• **What you have to do**: Please retype all of the records below word for word, leaving out any pictures.

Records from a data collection

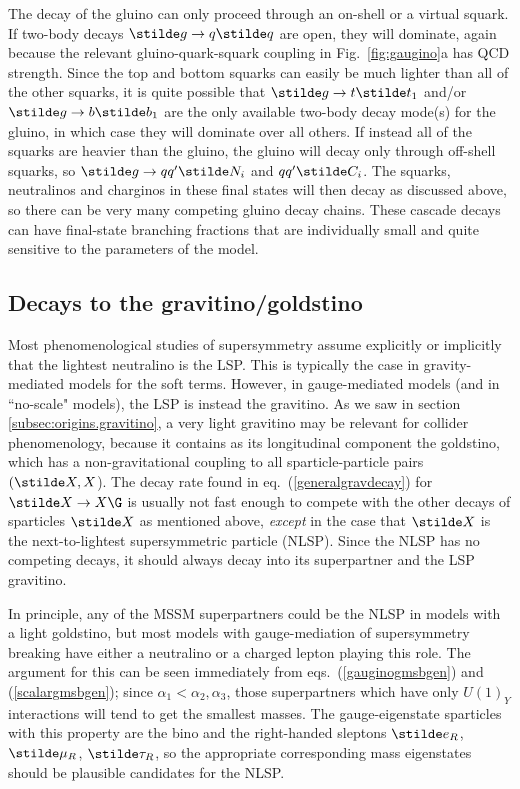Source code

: The decay of the gluino can only proceed through an on-shell or a virtual
squark. If two-body decays
$
\stilde g \rightarrow q\stilde q
$
are open, they will dominate, again because the relevant
gluino-quark-squark coupling in Fig.~\ref{fig:gaugino}a has QCD strength.
Since the top and bottom squarks can easily be much
lighter than all of the other squarks, it is quite possible that
$
\stilde g \rightarrow t \stilde t_1$ and/or
$\stilde g \rightarrow b \stilde b_1$
are the only available two-body decay mode(s) for the gluino,
in which case they will dominate over all others.
If instead all of the squarks are heavier than the gluino, the gluino
will decay only through off-shell squarks, so
$
\stilde g
\rightarrow
q q^\prime \stilde N_i$ and $
q q^\prime \stilde C_i
$.
The squarks, neutralinos and charginos in these final states
will then decay as discussed above,
so there can be very many competing gluino decay chains.
These cascade decays can have final-state branching
fractions that are individually small and quite sensitive to the
parameters of the model.

\subsection{Decays to the
gravitino/goldstino}\label{subsec:decays.gravitino}

Most phenomenological studies of supersymmetry assume explicitly
or implicitly that the lightest neutralino is the LSP.
This is typically the case in gravity-mediated models for the soft terms.
However, in gauge-mediated models (and in ``no-scale" models), the LSP
is instead the gravitino.
As we saw in section \ref{subsec:origins.gravitino}, a very light
gravitino may be relevant
for collider phenomenology, because it contains as its longitudinal
component the goldstino, which has a non-gravitational coupling
to all sparticle-particle pairs $(\stilde X, X$). The decay rate found in
eq.~(\ref{generalgravdecay}) for $\stilde X\rightarrow X\G$ is usually
not fast enough to compete with the other decays of sparticles $\stilde X$
as mentioned above,
{\it except} in the case that $\stilde X$ is the
next-to-lightest supersymmetric particle (NLSP). Since the NLSP has no
competing
decays, it should always decay into its superpartner and the LSP
gravitino.

In principle, any of the MSSM superpartners could be the NLSP in models
with a light goldstino,
but most models with gauge-mediation of supersymmetry breaking 
have either a neutralino
or a charged lepton playing this role. The argument for this can be seen
immediately from eqs.~(\ref{gauginogmsbgen}) and (\ref{scalargmsbgen});
since $\alpha_1 <
\alpha_2,\alpha_3$, those superpartners which have only $U(1)_Y$
interactions will tend to get the smallest masses. The gauge-eigenstate
sparticles with this property are the bino and the right-handed sleptons
$\stilde e_R$, $\stilde \mu_R$, $\stilde \tau_R$, so the appropriate
corresponding mass eigenstates should be plausible candidates for the
NLSP.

• **Exercise result**:
Source code

: The decay of the gluino can only proceed through an on-shell or a virtual
squark. If two-body decays
$
\stilde g \rightarrow q\stilde q
$
are open, they will dominate, again because the relevant
gluino-quark-squark coupling in Fig.~\ref{fig:gaugino}a has QCD strength.
Since the top and bottom squarks can easily be much
lighter than all of the other squarks, it is quite possible that
$
\stilde g \rightarrow t \stilde t_1$ and/or
$\stilde g \rightarrow b \stilde b_1$
are the only available two-body decay mode(s) for the gluino,
in which case they will dominate over all others.
If instead all of the squarks are heavier than the gluino, the gluino
will decay only through off-shell squarks, so
$
\stilde g
\rightarrow
q q^\prime \stilde N_i$ and $
q q^\prime \stilde C_i
$.
The squarks, neutralinos and charginos in these final states
will then decay as discussed above,
so there can be very many competing gluino decay chains.
These cascade decays can have final-state branching
fractions that are individually small and quite sensitive to the
parameters of the model.

\subsection{Decays to the
gravitino/goldstino}\label{subsec:decays.gravitino}

Most phenomenological studies of supersymmetry assume explicitly
or implicitly that the lightest neutralino is the LSP.
This is typically the case in gravity-mediated models for the soft terms.
However, in gauge-mediated models (and in ``no-scale" models), the LSP
is instead the gravitino.
As we saw in section \ref{subsec:origins.gravitino}, a very light
gravitino may be relevant
for collider phenomenology, because it contains as its longitudinal
component the goldstino, which has a non-gravitational coupling
to all sparticle-particle pairs $(\stilde X, X$). The decay rate found in
eq.~(\ref{generalgravdecay}) for $\stilde X\rightarrow X\G$ is usually
not fast enough to compete with the other decays of sparticles $\stilde X$
as mentioned above,
{\it except} in the case that $\stilde X$ is the
next-to-lightest supersymmetric particle (NLSP). Since the NLSP has no
competing
decays, it should always decay into its superpartner and the LSP
gravitino.

In principle, any of the MSSM superpartners could be the NLSP in models
with a light goldstino,
but most models with gauge-mediation of supersymmetry breaking 
have either a neutralino
or a charged lepton playing this role. The argument for this can be seen
immediately from eqs.~(\ref{gauginogmsbgen}) and (\ref{scalargmsbgen});
since $\alpha_1 <
\alpha_2,\alpha_3$, those superpartners which have only $U(1)_Y$
interactions will tend to get the smallest masses. The gauge-eigenstate
sparticles with this property are the bino and the right-handed sleptons
$\stilde e_R$, $\stilde \mu_R$, $\stilde \tau_R$, so the appropriate
corresponding mass eigenstates should be plausible candidates for the
NLSP.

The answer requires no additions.